At that moment the man in the tan flight jacket reached the scene. It was Stone, but he'd been moments too late.

He stretched his arm into the Lincoln and tried to take the girl's hand. "Kristen, don't go with them. I just need to talk-"

"You don't need to do anything, pal," the man called Ken declared. "Except get out of the way."

He chopped the side of Stone's neck with an open hand, sending him sprawling backwards onto the pavement, flight jacket askew.

Now something odd was going on. Another girl was running down the sidewalk. "Kristy, wait.

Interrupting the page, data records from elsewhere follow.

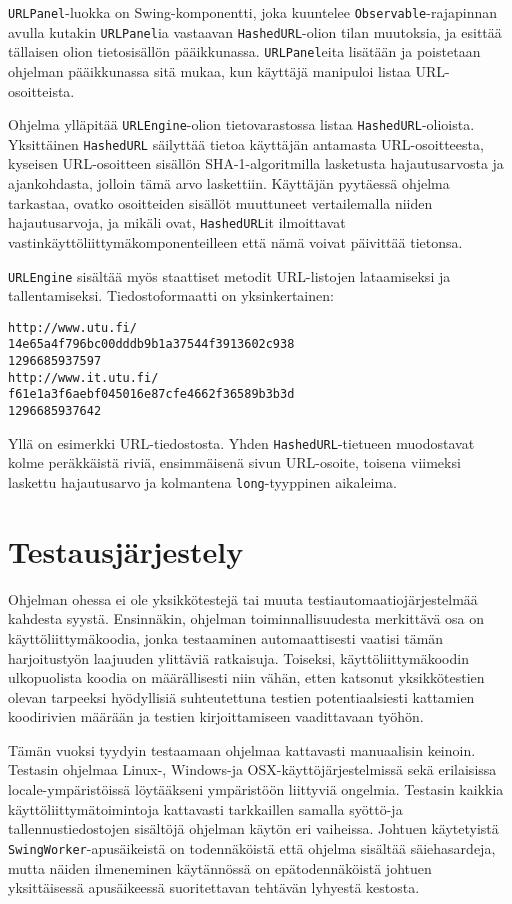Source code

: \documentclass{itlaitos}
\begin{document}
\texttt{URLPanel}-luokka on Swing-komponentti, joka kuuntelee \texttt{Observable}-rajapinnan avulla kutakin \texttt{URLPanel}ia vastaavan \texttt{HashedURL}-olion tilan muutoksia, ja esittää tällaisen olion tietosisällön pääikkunassa. \texttt{URLPanel}eita lisätään ja poistetaan ohjelman pääikkunassa sitä mukaa, kun käyttäjä manipuloi listaa URL-osoitteista.

Ohjelma ylläpitää \texttt{URLEngine}-olion tietovarastossa listaa \texttt{HashedURL}-olioista. Yksittäinen \texttt{HashedURL} säilyttää tietoa käyttäjän antamasta URL-osoitteesta, kyseisen URL-osoitteen sisällön SHA-1-algoritmilla lasketusta hajautusarvosta ja ajankohdasta, jolloin tämä arvo laskettiin. Käyttäjän pyytäessä ohjelma tarkastaa, ovatko osoitteiden sisällöt muuttuneet vertailemalla niiden hajautusarvoja, ja mikäli ovat, \texttt{HashedURL}it ilmoittavat vastinkäyttöliittymäkomponenteilleen että nämä voivat päivittää tietonsa.

\texttt{URLEngine} sisältää myös staattiset metodit URL-listojen lataamiseksi ja tallentamiseksi. Tiedostoformaatti on yksinkertainen:
\begin{verbatim}
http://www.utu.fi/
14e65a4f796bc00dddb9b1a37544f3913602c938
1296685937597
http://www.it.utu.fi/
f61e1a3f6aebf045016e87cfe4662f36589b3b3d
1296685937642
\end{verbatim}
Yllä on esimerkki URL-tiedostosta. Yhden \texttt{HashedURL}-tietueen muodostavat kolme peräkkäistä riviä, ensimmäisenä sivun URL-osoite, toisena viimeksi laskettu hajautusarvo ja kolmantena \texttt{long}-tyyppinen aikaleima.

\section{Testausjärjestely}
Ohjelman ohessa ei ole yksikkötestejä tai muuta testiautomaatiojärjestelmää kahdesta syystä. Ensinnäkin, ohjelman toiminnallisuudesta merkittävä osa on käyttöliittymäkoodia, jonka testaaminen automaattisesti vaatisi tämän harjoitustyön laajuuden ylittäviä ratkaisuja. Toiseksi, käyttöliittymäkoodin ulkopuolista koodia on määrällisesti niin vähän, etten katsonut yksikkötestien olevan tarpeeksi hyödyllisiä suhteutettuna testien potentiaalsiesti kattamien koodirivien määrään ja testien kirjoittamiseen vaadittavaan työhön.

Tämän vuoksi tyydyin testaamaan ohjelmaa kattavasti manuaalisin keinoin. Testasin ohjelmaa Linux-, Windows-ja OSX-käyttöjärjestelmissä sekä erilaisissa locale-ympäristöissä löytääkseni ympäristöön liittyviä ongelmia. Testasin kaikkia käyttöliittymätoimintoja kattavasti tarkkaillen samalla syöttö-ja tallennustiedostojen sisältöjä ohjelman käytön eri vaiheissa. Johtuen käytetyistä \texttt{SwingWorker}-apusäikeistä on todennäköistä että ohjelma sisältää säiehasardeja, mutta näiden ilmeneminen käytännössä on epätodennäköistä johtuen yksittäisessä apusäikeessä suoritettavan tehtävän lyhyestä kestosta.
 
\end{document}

Don't. ."

But the redheaded woman had already gotten into the back seat of the SUV, beside the girl, and the Japanese man was heading around the front. Three seconds later, he was behind the wheel and peeling out. They were gone.

Ally sat watching, stunned. But now a Chevy sedan was departing a parking space three cars down from where she was and she quickly pulled in.

By then Stone Aimes had picked himself up off the sidewalk and was gazing wistfully in the direction of the vanishing Lincoln. The girl who'd been behind him stopped and was talking to him.

Ally quickly locked the Toyota and went over.

"But why did she run?" Stone Aimes was asking. He was disheveled but then being slugged and knocked to the sidewalk takes a toll on anybody's poise.

"She didn't know who you were," the girl replied She looked like she would have been more at home in the East Village than here: late twenties, tattoo on one bicep, eyebrows pierced blue jeans, hair needing a better day. She had serious acne scars on her cheeks. "I think she thought you were them , whoever they were."